Lot’s of physiological concepts in play with your approach. The first time you finished with the 100s you put maximum stress on your system in the shortest amount of time. I call this stressing the entire architecture. This has value when applied correctly. Once you burn your glycogen storage you are done for the day so doing it last is the only sane approach.

USRPT is good at building the recovery architecture so that you can initiate this type of training. USRPT is also more efficient at high-volume quality repetitions (as you know). So the catch is, do I need to develop my technique or do I need to stress the entire architecture. In reality, you can’t do both at the same time.

I started taking this approach in the gym (not Bulgarian volume training BVT) but I won’t explain that here. I’ve been squeamish to try it in the pool though.

A couple ideas:
1. Training one distance up seems to help stress the respiratory system so that more work at the target distance can be accomplished (VO2max stress begins to develop at about 6 minutes of heavy work).

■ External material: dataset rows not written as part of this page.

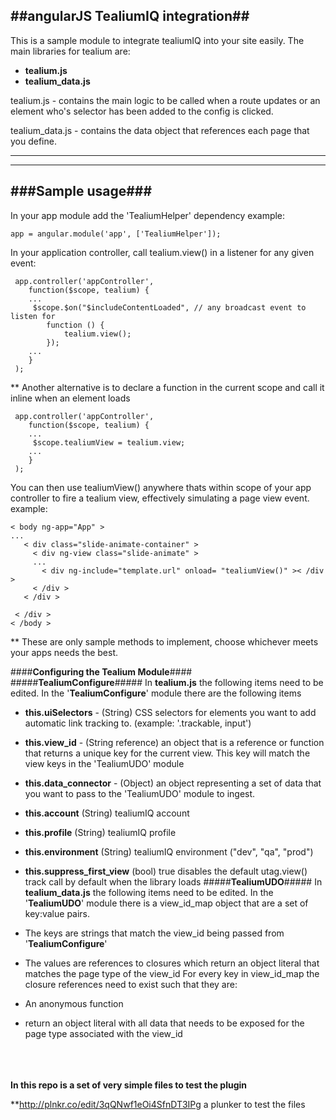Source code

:##**angularJS TealiumIQ integration**##
----------
This is a sample module to integrate tealiumIQ into your site easily. 
The main libraries for tealium are:

 - **tealium.js**
 - **tealium_data.js**

tealium.js - contains the main logic to be called when a route updates or an element who's selector has been added to the config is clicked.

tealium_data.js - contains the data object that references each page that you define.


----------


----------


###**Sample usage**###
----------
In your app module add the 'TealiumHelper' dependency
example: 

    app = angular.module('app', ['TealiumHelper']);

In your application controller, call tealium.view() in a listener for any given event:

     app.controller('appController', 
		function($scope, tealium) {
		...
	     $scope.$on("$includeContentLoaded", // any broadcast event to listen for
        	function () {
          		tealium.view();
        	});
        ...
	    }
	 );

** Another alternative is to declare a function in the current scope and call it inline when an element loads

     app.controller('appController', 
		function($scope, tealium) {
		...
	     $scope.tealiumView = tealium.view;
        ...
	    }
	 );
You can then use tealiumView() anywhere thats within scope of your app controller to fire a tealium view, effectively simulating a page view event.
example:

    < body ng-app="App" >
    ...
       < div class="slide-animate-container" >
         < div ng-view class="slide-animate" >
         ...
           < div ng-include="template.url" onload= "tealiumView()" >< /div >
         < /div >
       < /div >
    
     < /div >
    < /body >

** These are only sample methods to implement, choose whichever meets your apps needs the best.

####**Configuring the Tealium Module**####
#####**TealiumConfigure**#####
In **tealium.js** the following items need to be edited. In the '**TealiumConfigure**' module there are the following items

 - **this.uiSelectors** - (String) CSS selectors for elements you want to add automatic link tracking to. (example:  '.trackable, input')
 - **this.view_id** - (String reference) an object that is a reference or function that returns a unique key for the current view. This key will match the view keys in the 'TealiumUDO' module 
 - **this.data_connector** - (Object) an object representing a set of data that you want to pass to the 'TealiumUDO' module to ingest.
 - **this.account** (String) tealiumIQ account
 - **this.profile** (String) tealiumIQ profile
 - **this.environment** (String) tealiumIQ environment ("dev", "qa", "prod")
 - **this.suppress_first_view** (bool) true disables the default utag.view() track call by default when the library loads
#####**TealiumUDO**#####
In **tealium_data.js** the following items need to be edited. In the '**TealiumUDO**' module there is a view_id_map object that are a set of key:value pairs. 
 
 - The keys are strings that match the view_id being passed from '**TealiumConfigure**'
 - The values are references to closures which return an object literal that matches the page type of the view_id
For every key in view_id_map the closure references need to exist such that they are:
 - An anonymous function
 - return an object literal with all data that needs to be exposed for the page type associated with the view_id

<br><br><br>
**In this repo is a set of very simple files to test the plugin**

**http://plnkr.co/edit/3qQNwf1eOi4SfnDT3IPg a plunker to test the files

I do 200 pace 50’s every other training session. My 200 pace times haven’t improved but my target times, rep quality, and recovery at the 50 and 100 paces have.

2. Take a USRPT set to a first failure. Maybe 25’s at your 100 pace with decent rest so you can get 10-15 in. Rest at least 3 minutes (creatine phosphate regen is 65% at 2 minutes and ~100% at 5 minutes). Then swim at 100 pace until failure. Don’t aim to swim 100 yards; just lock the pace in and go until you fall apart. This is a way to focus on technique, stress one part of the architecture, then stress the whole architecture all in one session.

I probably won’t do number 2, I’m a wuss. It seems like something you would like on those other 2 days.

Note: BVT actually doesn’t “max” that much. They hit their “true” 1RM every 3 weeks. They do one max rep “training RM” twice a week but most of the training is in the 70-90% max range. In swimming, we have a limited variety of intensities (50, 100, 200 etc.) but we list those as distances. In BVT you aren’t performing a max bench press but only moving it half the distance. The distance is always the same, for every intensity and every lift. So they are hitting a failure point but many times they are using a 3-5RM resistance. Really, weightlifting and locomotive training methods should never be directly compared. Plus, BVT plays almost no role in improving VO2max as performances are only 4-6 seconds long.